Copy every line that contains the string "basics" from the entries below.

▶ _DATA RECORDS_:
+---+

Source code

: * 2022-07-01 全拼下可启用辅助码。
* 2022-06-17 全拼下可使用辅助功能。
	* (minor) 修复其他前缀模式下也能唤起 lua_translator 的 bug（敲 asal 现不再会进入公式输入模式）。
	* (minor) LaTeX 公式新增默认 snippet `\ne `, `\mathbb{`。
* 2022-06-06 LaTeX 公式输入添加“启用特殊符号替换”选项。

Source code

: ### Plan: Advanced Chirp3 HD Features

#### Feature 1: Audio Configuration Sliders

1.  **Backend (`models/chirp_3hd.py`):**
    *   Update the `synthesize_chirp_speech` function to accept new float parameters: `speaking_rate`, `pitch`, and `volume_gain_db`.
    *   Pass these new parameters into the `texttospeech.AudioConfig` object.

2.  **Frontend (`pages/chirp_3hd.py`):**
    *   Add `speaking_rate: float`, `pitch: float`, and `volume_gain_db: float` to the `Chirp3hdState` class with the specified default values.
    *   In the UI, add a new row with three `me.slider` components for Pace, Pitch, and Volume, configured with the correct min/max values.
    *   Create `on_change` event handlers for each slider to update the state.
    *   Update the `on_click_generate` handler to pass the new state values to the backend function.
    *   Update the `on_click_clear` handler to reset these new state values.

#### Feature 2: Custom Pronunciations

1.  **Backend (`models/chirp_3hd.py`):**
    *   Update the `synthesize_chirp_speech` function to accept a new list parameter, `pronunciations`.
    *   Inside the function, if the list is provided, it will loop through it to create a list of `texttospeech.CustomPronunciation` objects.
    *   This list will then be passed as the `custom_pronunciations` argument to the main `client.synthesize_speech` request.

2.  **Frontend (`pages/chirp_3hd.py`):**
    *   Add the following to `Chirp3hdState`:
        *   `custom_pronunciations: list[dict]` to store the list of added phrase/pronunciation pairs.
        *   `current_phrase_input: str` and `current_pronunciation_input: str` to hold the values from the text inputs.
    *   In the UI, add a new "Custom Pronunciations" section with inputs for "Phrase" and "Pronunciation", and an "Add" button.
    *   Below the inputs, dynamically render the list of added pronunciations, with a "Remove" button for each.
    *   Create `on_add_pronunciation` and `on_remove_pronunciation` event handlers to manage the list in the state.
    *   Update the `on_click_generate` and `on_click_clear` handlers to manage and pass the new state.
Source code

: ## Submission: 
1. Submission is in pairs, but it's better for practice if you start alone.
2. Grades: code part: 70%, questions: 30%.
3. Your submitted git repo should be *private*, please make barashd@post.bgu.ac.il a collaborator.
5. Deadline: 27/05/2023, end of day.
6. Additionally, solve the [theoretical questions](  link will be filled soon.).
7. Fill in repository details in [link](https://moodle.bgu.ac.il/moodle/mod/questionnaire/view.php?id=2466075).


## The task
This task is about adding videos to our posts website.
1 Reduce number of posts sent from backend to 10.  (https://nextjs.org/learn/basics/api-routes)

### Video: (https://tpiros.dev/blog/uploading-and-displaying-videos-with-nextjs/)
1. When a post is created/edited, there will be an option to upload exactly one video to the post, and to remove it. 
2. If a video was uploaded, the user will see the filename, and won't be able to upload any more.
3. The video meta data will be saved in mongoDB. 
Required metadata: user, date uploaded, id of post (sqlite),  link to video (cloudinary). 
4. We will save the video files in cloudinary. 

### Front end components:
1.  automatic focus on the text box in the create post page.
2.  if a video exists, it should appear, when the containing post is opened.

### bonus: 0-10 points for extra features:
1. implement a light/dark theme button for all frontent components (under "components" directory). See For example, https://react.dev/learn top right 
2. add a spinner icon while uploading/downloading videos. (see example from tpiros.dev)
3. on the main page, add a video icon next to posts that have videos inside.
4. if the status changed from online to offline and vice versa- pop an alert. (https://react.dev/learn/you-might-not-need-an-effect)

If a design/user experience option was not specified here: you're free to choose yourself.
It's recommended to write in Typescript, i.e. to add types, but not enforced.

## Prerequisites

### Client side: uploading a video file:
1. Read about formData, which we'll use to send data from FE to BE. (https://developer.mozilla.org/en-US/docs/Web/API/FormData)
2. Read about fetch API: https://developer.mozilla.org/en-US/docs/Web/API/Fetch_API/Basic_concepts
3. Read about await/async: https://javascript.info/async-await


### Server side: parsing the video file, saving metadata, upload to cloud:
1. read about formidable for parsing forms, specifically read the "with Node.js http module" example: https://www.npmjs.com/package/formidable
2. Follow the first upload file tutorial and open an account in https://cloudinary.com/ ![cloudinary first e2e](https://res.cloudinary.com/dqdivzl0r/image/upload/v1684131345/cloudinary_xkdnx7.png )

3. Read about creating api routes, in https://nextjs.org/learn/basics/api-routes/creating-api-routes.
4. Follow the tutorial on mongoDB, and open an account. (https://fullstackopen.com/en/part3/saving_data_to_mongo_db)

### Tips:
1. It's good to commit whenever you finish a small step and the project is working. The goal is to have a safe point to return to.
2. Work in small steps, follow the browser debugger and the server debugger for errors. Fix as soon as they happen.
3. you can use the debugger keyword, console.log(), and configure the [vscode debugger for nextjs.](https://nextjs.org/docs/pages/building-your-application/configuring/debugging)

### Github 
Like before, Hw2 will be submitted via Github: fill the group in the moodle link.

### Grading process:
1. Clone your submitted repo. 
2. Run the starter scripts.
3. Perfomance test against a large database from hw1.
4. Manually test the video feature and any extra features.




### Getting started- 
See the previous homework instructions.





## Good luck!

+---+

▶ _ANSWER TO THIS EXERCISE_:
1 Reduce number of posts sent from backend to 10.  (https://nextjs.org/learn/basics/api-routes)
3. Read about creating api routes, in https://nextjs.org/learn/basics/api-routes/creating-api-routes.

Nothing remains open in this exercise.